そんな宮中に仕える者のことなど意にも介さず、蒼頡は提案した。
「蚩尤さま、夸父を召喚してはどうでしょう?」
「夸父とは、また懐かしいな」
「はい。封印されている間に、どうやら随分と人が増えたようでございます。夸父であれば、我らも労さずして糧を増やすことができましょう」
得意げに云った蒼頡に、赫胥は小さく舌打ちしてそっぽを向いた。
「いいだろう。五十もあれば、事足りよう」
不気味に笑った蚩尤は、眼前に三つの合掌を作ると、瞑目して何やら呟いた。
途端に――。
皮膚は深い緑色だった。隆々とした筋骨だったが、少々腰が曲がっている。どれも黒い蓬髪で大きな隻眼を備え、袈裟懸けに獣の毛皮を纏っていた。
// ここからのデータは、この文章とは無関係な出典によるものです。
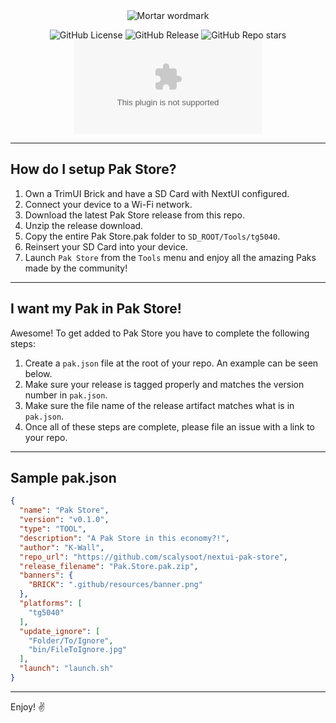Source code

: <div align="center">
<img src=".github/resources/banner.png" width="auto" alt="Mortar wordmark">

![GitHub License](https://img.shields.io/github/license/UncleJunVip/nextui-pak-store?style=for-the-badge)
![GitHub Release](https://img.shields.io/github/v/release/UncleJunVIP/nextui-pak-store?sort=semver&style=for-the-badge)
![GitHub Repo stars](https://img.shields.io/github/stars/UncleJunVip/nextui-pak-store?style=for-the-badge)
![GitHub Downloads (specific asset, all releases)](https://img.shields.io/github/downloads/UncleJunVIP/nextui-pak-store/Pak.Store.pak.zip?style=for-the-badge&label=Downloads)

</div>

---

## How do I setup Pak Store?

1. Own a TrimUI Brick and have a SD Card with NextUI configured.
2. Connect your device to a Wi-Fi network.
3. Download the latest Pak Store release from this repo.
4. Unzip the release download.
5. Copy the entire Pak Store.pak folder to `SD_ROOT/Tools/tg5040`.
6. Reinsert your SD Card into your device.
7. Launch `Pak Store` from the `Tools` menu and enjoy all the amazing Paks made by the community!

---

## I want my Pak in Pak Store!

Awesome! To get added to Pak Store you have to complete the following steps:

1. Create a `pak.json` file at the root of your repo. An example can be seen below.
2. Make sure your release is tagged properly and matches the version number in `pak.json`.
3. Make sure the file name of the release artifact matches what is in `pak.json`.
4. Once all of these steps are complete, please file an issue with a link to your repo.

---

## Sample pak.json
```json
{
  "name": "Pak Store",
  "version": "v0.1.0",
  "type": "TOOL",
  "description": "A Pak Store in this economy?!",
  "author": "K-Wall",
  "repo_url": "https://github.com/scalysoot/nextui-pak-store",
  "release_filename": "Pak.Store.pak.zip",
  "banners": {
    "BRICK": ".github/resources/banner.png"
  },
  "platforms": [
    "tg5040"
  ],
  "update_ignore": [
    "Folder/To/Ignore",
    "bin/FileToIgnore.jpg"
  ],
  "launch": "launch.sh"
}
```

---

Enjoy! ✌️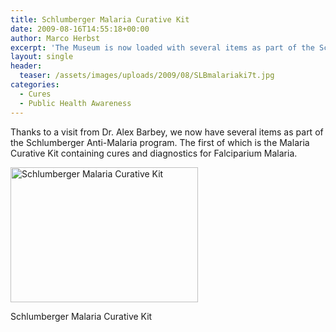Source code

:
 ```yaml
---
title: Schlumberger Malaria Curative Kit
date: 2009-08-16T14:55:18+00:00
author: Marco Herbst
excerpt: 'The Museum is now loaded with several items as part of the Schlumberger Anti-Malaria program. '
layout: single
header:
  teaser: /assets/images/uploads/2009/08/SLBmalariaki7t.jpg
categories:
  - Cures
  - Public Health Awareness
---
```

Thanks to a visit from Dr. Alex Barbey, we now have several items as part of the Schlumberger Anti-Malaria program. The first of which is the Malaria Curative Kit containing cures and diagnostics for Falciparium Malaria.

<div id="attachment_257" style="width: 310px" class="wp-caption alignnone">
  <a href="{{ base }}/assets/images/uploads/2009/08/SLBmalariaki7t.jpg"><img class="size-medium wp-image-257" title="Schlumberger Malaria Curative Kit" alt="Schlumberger Malaria Curative Kit" src="{{ base }}/assets/images/uploads/2009/08/SLBmalariaki7t.jpg" width="300" height="216" /></a>
  
  <p class="wp-caption-text">
    Schlumberger Malaria Curative Kit
  </p>
</div>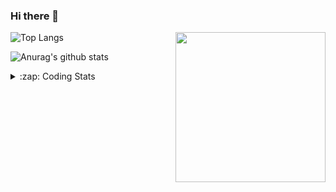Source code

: ### Hi there 👋

<!--
**tao8687/tao8687** is a ✨ _special_ ✨ repository because its `README.md` (this file) appears on your GitHub profile.

Here are some ideas to get you started:

- 🔭 I’m currently working on ...
- 🌱 I’m currently learning ...
- 👯 I’m looking to collaborate on ...
- 🤔 I’m looking for help with ...
- 💬 Ask me about ...
- 📫 How to reach me: ...
- 😄 Pronouns: ...
- ⚡ Fun fact: ...
-->

<img align='right' src="https://media.giphy.com/media/M9gbBd9nbDrOTu1Mqx/giphy.gif" width="240">

  
![Top Langs](https://github-readme-stats.vercel.app/api/top-langs/?username=tao8687&layout=compact&title_color=23238E&text_color=A67D3D)

![Anurag's github stats](https://github-readme-stats.vercel.app/api?username=tao8687&show_icons=true&&text_color=A67D3D&title_color=23238E&show_icons=false&count_private=true&hide=stars)

<details>
  <summary>:zap: Coding Stats</summary>
  <br>
    
<!--START_SECTION:waka-->

```txt
From: 04 March 2025 - To: 11 March 2025

C++                8 hrs 17 mins   ████████████░░░░░░░░░░░░░   48.32 %
YAML               2 hrs 49 mins   ████░░░░░░░░░░░░░░░░░░░░░   16.47 %
Other              1 hr 41 mins    ██▒░░░░░░░░░░░░░░░░░░░░░░   09.88 %
Markdown           1 hr 27 mins    ██░░░░░░░░░░░░░░░░░░░░░░░   08.53 %
C                  1 hr 4 mins     █▓░░░░░░░░░░░░░░░░░░░░░░░   06.29 %
```

<!--END_SECTION:waka-->
</details>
五十体ほどだった。ぼうっと、城郭の至るところに現れたのは、身の丈十六尺(約四・八m)もの巨人の妖し、夸父だった。
大きな手には、荒々しい凹凸のある棍棒が握られている。野太い雄叫びを上げると、夸父たちは棍棒を振り回し、次々と民を襲い始めたのである。